Wednesday, 9 January 2019: 9:30 AM
North 224A (Phoenix Convention Center - West and North Buildings)
Land surface temperature (LST) directly responds to diurnal surface (incoming and out-going) radiation exchanges which are strongly influenced by shading conditions and vertical urban forms. This study compares the fine scale spherical and horizontal urban form fractions in explaining the diurnal LST variations at Phoenix, AZ. We found that the spherical fractions from Google Street View provide better LST estimations than the horizontal fractions from remote sensing. The finding highlights the importance of using more comprehensive spherical measurements for urban climate research versus the conventional bird-eye view remote sensing data. In addition, geographically weighted regression (GWR) was employed to uncover the spatially varied relationships between LST, urban form, and social variables. GWR provides a considerable model improvement over the commonly used ordinary least squares regression.

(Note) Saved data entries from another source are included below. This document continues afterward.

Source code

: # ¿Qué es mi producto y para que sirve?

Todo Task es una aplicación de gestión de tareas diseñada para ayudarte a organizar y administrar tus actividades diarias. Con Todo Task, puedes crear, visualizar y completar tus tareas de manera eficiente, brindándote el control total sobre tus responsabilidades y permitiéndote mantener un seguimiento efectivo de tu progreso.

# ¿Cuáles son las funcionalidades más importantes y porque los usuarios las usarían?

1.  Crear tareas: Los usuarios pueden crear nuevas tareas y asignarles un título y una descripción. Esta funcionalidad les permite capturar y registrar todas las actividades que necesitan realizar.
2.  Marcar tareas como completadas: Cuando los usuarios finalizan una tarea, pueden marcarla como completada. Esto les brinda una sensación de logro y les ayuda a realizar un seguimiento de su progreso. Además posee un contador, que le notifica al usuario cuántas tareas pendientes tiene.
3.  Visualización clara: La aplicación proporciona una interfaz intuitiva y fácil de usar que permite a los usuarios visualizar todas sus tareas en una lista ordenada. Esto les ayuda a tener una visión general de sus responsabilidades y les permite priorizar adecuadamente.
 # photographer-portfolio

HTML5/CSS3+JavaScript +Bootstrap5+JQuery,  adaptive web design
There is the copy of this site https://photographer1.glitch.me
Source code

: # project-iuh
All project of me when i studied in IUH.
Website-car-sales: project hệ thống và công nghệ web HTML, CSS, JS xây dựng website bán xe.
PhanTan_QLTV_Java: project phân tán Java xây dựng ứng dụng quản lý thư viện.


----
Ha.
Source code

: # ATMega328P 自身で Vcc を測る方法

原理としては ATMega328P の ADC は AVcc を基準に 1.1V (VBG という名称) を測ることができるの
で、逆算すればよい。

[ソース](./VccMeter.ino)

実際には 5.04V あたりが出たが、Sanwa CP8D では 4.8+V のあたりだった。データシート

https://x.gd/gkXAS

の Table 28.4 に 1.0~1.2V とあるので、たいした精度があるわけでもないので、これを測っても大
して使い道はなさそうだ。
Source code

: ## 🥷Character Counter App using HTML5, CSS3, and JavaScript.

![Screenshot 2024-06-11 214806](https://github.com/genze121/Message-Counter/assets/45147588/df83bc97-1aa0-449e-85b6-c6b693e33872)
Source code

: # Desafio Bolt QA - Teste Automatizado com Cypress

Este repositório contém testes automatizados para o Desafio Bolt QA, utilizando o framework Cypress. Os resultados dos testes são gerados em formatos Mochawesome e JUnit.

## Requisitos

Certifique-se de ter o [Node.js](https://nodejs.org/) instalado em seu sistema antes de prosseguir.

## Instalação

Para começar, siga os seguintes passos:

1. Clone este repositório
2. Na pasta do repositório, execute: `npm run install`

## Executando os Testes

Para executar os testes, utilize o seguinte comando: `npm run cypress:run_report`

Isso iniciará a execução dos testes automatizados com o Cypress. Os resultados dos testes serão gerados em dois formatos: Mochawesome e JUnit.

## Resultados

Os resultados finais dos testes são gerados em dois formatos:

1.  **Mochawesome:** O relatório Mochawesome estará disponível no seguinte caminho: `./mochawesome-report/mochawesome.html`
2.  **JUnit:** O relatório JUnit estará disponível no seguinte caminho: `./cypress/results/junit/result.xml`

More importantly, it identifies the dominant factors of LST change at different neighborhoods of Phoenix, AZ, which are critical for optimizing diverse cooling strategies to combat the increasing temperature across the semi-arid city. Our study demonstrates the essential impacts of the spherical/vertical urban form on surface-urban heat island, and provides valuable insights on applying Google Street View and spatial regressions for urban climate and sustainability research.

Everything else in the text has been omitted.